* Task brief: Repeat the records below exactly, from the first line through the line containing "Version 1.01 - Создание", and leave out any pictures.

* Records:
>>>
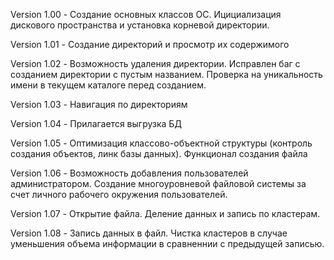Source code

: Version 1.00 - Создание основных классов ОС. Ицициализация дискового пространства и установка корневой директории.

Version 1.01 - Создание директорий и просмотр их содержимого

Version 1.02 - Возможность удаления директории. Исправлен баг с созданием директории с пустым названием. Проверка на уникальность имени в текущем каталоге перед созданием.

Version 1.03 - Навигация по директориям

Version 1.04 - Прилагается выгрузка БД

Version 1.05 - Оптимизация классово-объектной структуры (контроль создания объектов, линк базы данных).
Функционал создания файла

Version 1.06 - Возможность добавления пользователей администратором. Создание многоуровневой файловой системы за счет личного рабочего окружения пользователей.

Version 1.07 - Открытие файла. Деление данных и запись по кластерам.

Version 1.08 - Запись данных в файл. Чистка кластеров в случае уменьшения объема информации в сравненнии с предыдущей записью.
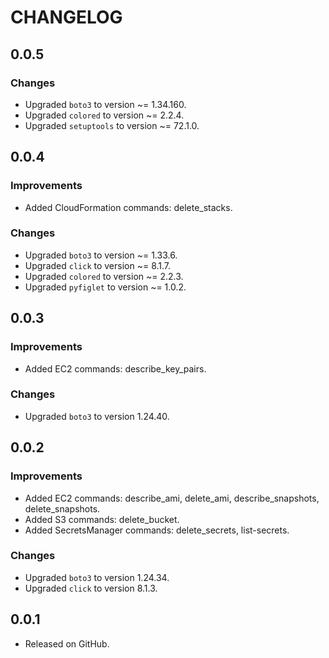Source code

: # CHANGELOG

## 0.0.5

### Changes
- Upgraded `boto3` to version ~= 1.34.160.
- Upgraded `colored` to version ~= 2.2.4.
- Upgraded `setuptools` to version ~= 72.1.0.

## 0.0.4

### Improvements
- Added CloudFormation commands: delete_stacks.

### Changes
- Upgraded `boto3` to version ~= 1.33.6.
- Upgraded `click` to version ~= 8.1.7.
- Upgraded `colored` to version ~= 2.2.3.
- Upgraded `pyfiglet` to version ~= 1.0.2.

## 0.0.3

### Improvements
- Added EC2 commands: describe_key_pairs.

### Changes
- Upgraded `boto3` to version 1.24.40.

## 0.0.2

### Improvements
- Added EC2 commands: describe_ami, delete_ami, describe_snapshots, delete_snapshots.
- Added S3 commands: delete_bucket.
- Added SecretsManager commands: delete_secrets, list-secrets.

### Changes
- Upgraded `boto3` to version 1.24.34.
- Upgraded `click` to version 8.1.3.

## 0.0.1

- Released on GitHub.

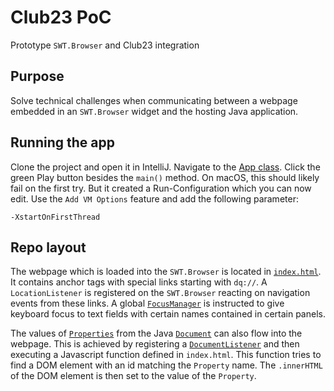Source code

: # Club23 PoC 

Prototype `SWT.Browser` and Club23 integration

## Purpose

Solve technical challenges when communicating between a webpage embedded in an `SWT.Browser` widget and the hosting Java application.

## Running the app

Clone the project and open it in IntelliJ.
Navigate to the [App class](src/main/java/com/dramaqueen/club23/App.java).
Click the green Play button besides the `main()` method. On macOS, this should likely fail on the first try.
But it created a Run-Configuration which you can now edit.
Use the `Add VM Options` feature and add the following parameter:

`-XstartOnFirstThread`

## Repo layout

The webpage which is loaded into the `SWT.Browser` is located in [`index.html`](src/main/resources/com/dramaqueen/club23/ui/index.html).
It contains anchor tags with special links starting with `dq://`.
A `LocationListener` is registered on the `SWT.Browser` reacting on navigation events from these links.
A global [`FocusManager`](src/main/java/com/dramaqueen/club23/ui/FocusManager.java) is instructed to give keyboard focus to text fields with certain names contained in certain panels.

The values of [`Properties`](src/main/java/com/dramaqueen/club23/model/Property.java) from the Java [`Document`](src/main/java/com/dramaqueen/club23/model/Document.java) can also flow into the webpage.
This is achieved by registering a [`DocumentListener`](src/main/java/com/dramaqueen/club23/model/DocumentListener.java) and then executing a Javascript function defined in `index.html`.
This function tries to find a DOM element with an id matching the `Property` name.
The `.innerHTML` of the DOM element is then set to the value of the `Property`.
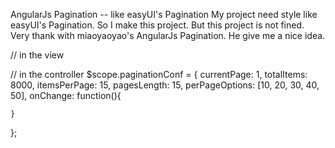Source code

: AngularJs Pagination -- like easyUI's Pagination
  My project need style like easyUI's Pagination. So I make this project. But this project is not fined. Very thank with miaoyaoyao's AngularJs Pagination. He give me a nice idea.
  
 // in the view
<my-pagination conf="paginationConf"></my-pagination>

// in the controller
$scope.paginationConf = {
    currentPage: 1,
    totalItems: 8000,
    itemsPerPage: 15,
    pagesLength: 15,
    perPageOptions: [10, 20, 30, 40, 50],
    onChange: function(){

    }
};

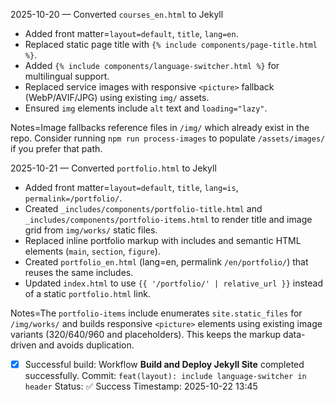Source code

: 2025-10-20 — Converted `courses_en.html` to Jekyll

- Added front matter=`layout=default`, `title`, `lang=en`.
- Replaced static page title with `{% include components/page-title.html %}`.
- Added `{% include components/language-switcher.html %}` for multilingual support.
- Replaced service images with responsive `<picture>` fallback (WebP/AVIF/JPG) using existing `img/` assets.
- Ensured `img` elements include `alt` text and `loading="lazy"`.

Notes=Image fallbacks reference files in `/img/` which already exist in the repo. Consider running `npm run process-images` to populate `/assets/images/` if you prefer that path.

2025-10-21 — Converted `portfolio.html` to Jekyll

- Added front matter=`layout=default`, `title`, `lang=is`, `permalink=/portfolio/`.
- Created `_includes/components/portfolio-title.html` and `_includes/components/portfolio-items.html` to render title and image grid from `img/works/` static files.
- Replaced inline portfolio markup with includes and semantic HTML elements (`main`, `section`, `figure`).
- Created `portfolio_en.html` (lang=en, permalink `/en/portfolio/`) that reuses the same includes.
- Updated `index.html` to use `{{ '/portfolio/' | relative_url }}` instead of a static `portfolio.html` link.

Notes=The `portfolio-items` include enumerates `site.static_files` for `/img/works/` and builds responsive `<picture>` elements using existing image variants (320/640/960 and placeholders). This keeps the markup data-driven and avoids duplication.

- [x] Successful build: Workflow **Build and Deploy Jekyll Site** completed successfully.
	Commit: `feat(layout): include language-switcher in header`
	Status: ✅ Success
	Timestamp: 2025-10-22 13:45
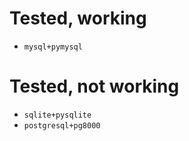 Tested, working
===============

* `mysql+pymysql`

Tested, not working
===================

* `sqlite+pysqlite`
* `postgresql+pg8000`
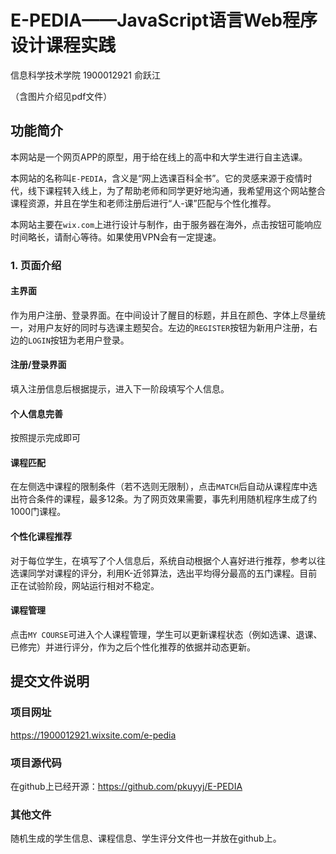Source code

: # E-PEDIA——JavaScript语言Web程序设计课程实践
信息科学技术学院 1900012921 俞跃江

（含图片介绍见pdf文件）

## 功能简介

本网站是一个网页APP的原型，用于给在线上的高中和大学生进行自主选课。

本网站的名称叫`E-PEDIA`，含义是“网上选课百科全书”。它的灵感来源于疫情时代，线下课程转入线上，为了帮助老师和同学更好地沟通，我希望用这个网站整合课程资源，并且在学生和老师注册后进行“人-课”匹配与个性化推荐。

本网站主要在`wix.com`上进行设计与制作，由于服务器在海外，点击按钮可能响应时间略长，请耐心等待。如果使用VPN会有一定提速。

### 1. 页面介绍

#### 主界面


作为用户注册、登录界面。在中间设计了醒目的标题，并且在颜色、字体上尽量统一，对用户友好的同时与选课主题契合。左边的`REGISTER`按钮为新用户注册，右边的`LOGIN`按钮为老用户登录。

#### 注册/登录界面


填入注册信息后根据提示，进入下一阶段填写个人信息。

#### 个人信息完善


按照提示完成即可

#### 课程匹配


在左侧选中课程的限制条件（若不选则无限制），点击`MATCH`后自动从课程库中选出符合条件的课程，最多12条。为了网页效果需要，事先利用随机程序生成了约1000门课程。

#### 个性化课程推荐

对于每位学生，在填写了个人信息后，系统自动根据个人喜好进行推荐，参考以往选课同学对课程的评分，利用K-近邻算法，选出平均得分最高的五门课程。目前正在试验阶段，网站运行相对不稳定。

#### 课程管理


点击`MY COURSE`可进入个人课程管理，学生可以更新课程状态（例如选课、退课、已修完）并进行评分，作为之后个性化推荐的依据并动态更新。

## 提交文件说明

### 项目网址

https://1900012921.wixsite.com/e-pedia

### 项目源代码

在github上已经开源：https://github.com/pkuyyj/E-PEDIA

### 其他文件

随机生成的学生信息、课程信息、学生评分文件也一并放在github上。
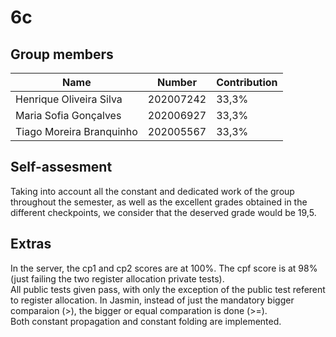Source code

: # 6c

## Group members

| Name                     | Number    | Contribution |
|--------------------------|-----------|--------------|
| Henrique Oliveira Silva  | 202007242 | 33,3%        |
| Maria Sofia Gonçalves    | 202006927 | 33,3%        |
| Tiago Moreira Branquinho | 202005567 | 33,3%        |

## Self-assesment

Taking into account all the constant and dedicated work of the group throughout the semester, as well as the excellent
grades obtained in the different checkpoints, we consider that the deserved grade would be 19,5.

## Extras

In the server, the cp1 and cp2 scores are at 100%. The cpf score is at 98% (just failing the two register allocation
private tests). <br>
All public tests given pass, with only the exception of the public test referent to register allocation.
In Jasmin, instead of just the mandatory bigger comparaion (>), the bigger or equal comparation is done (>=). <br>
Both constant propagation and constant folding are implemented.
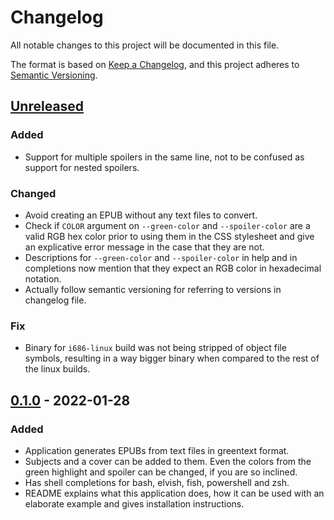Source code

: # Changelog

All notable changes to this project will be documented in this file.

The format is based on [Keep a Changelog](https://keepachangelog.com/en/1.0.0/),
and this project adheres to [Semantic Versioning](https://semver.org/spec/v2.0.0.html).

<!--
## [Unreleased]

### Added
### Changed
### Deprecated
### Removed
### Fixed
### Security
-->

## [Unreleased]

### Added
- Support for multiple spoilers in the same line, not to be confused
  as support for nested spoilers.

### Changed
- Avoid creating an EPUB without any text files to convert.
- Check if `COLOR` argument on `--green-color` and `--spoiler-color`
  are a valid RGB hex color prior to using them in the CSS stylesheet
  and give an explicative error message in the case that they are not.
- Descriptions for `--green-color` and `--spoiler-color` in help and
  in completions now mention that they expect an RGB color in
  hexadecimal notation.
- Actually follow semantic versioning for referring to versions in
  changelog file.

### Fix
- Binary for `i686-linux` build was not being stripped of object file
  symbols, resulting in a way bigger binary when compared to the rest
  of the linux builds.

## [0.1.0] - 2022-01-28

### Added
- Application generates EPUBs from text files in greentext format.
- Subjects and a cover can be added to them. Even the colors from the
  green highlight and spoiler can be changed, if you are so inclined.
- Has shell completions for bash, elvish, fish, powershell and zsh.
- README explains what this application does, how it can be used with
  an elaborate example and gives installation instructions.

[Unreleased]: https://github.com/ZodiacalComet/green2epub/compare/v0.1.0...HEAD
[0.1.0]: https://github.com/ZodiacalComet/green2epub/releases/tag/v0.1.0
<<<
* Answer box:
Source code

: Version 1.00 - Создание основных классов ОС. Ицициализация дискового пространства и установка корневой директории.

Version 1.01 - Создание директорий и просмотр их содержимого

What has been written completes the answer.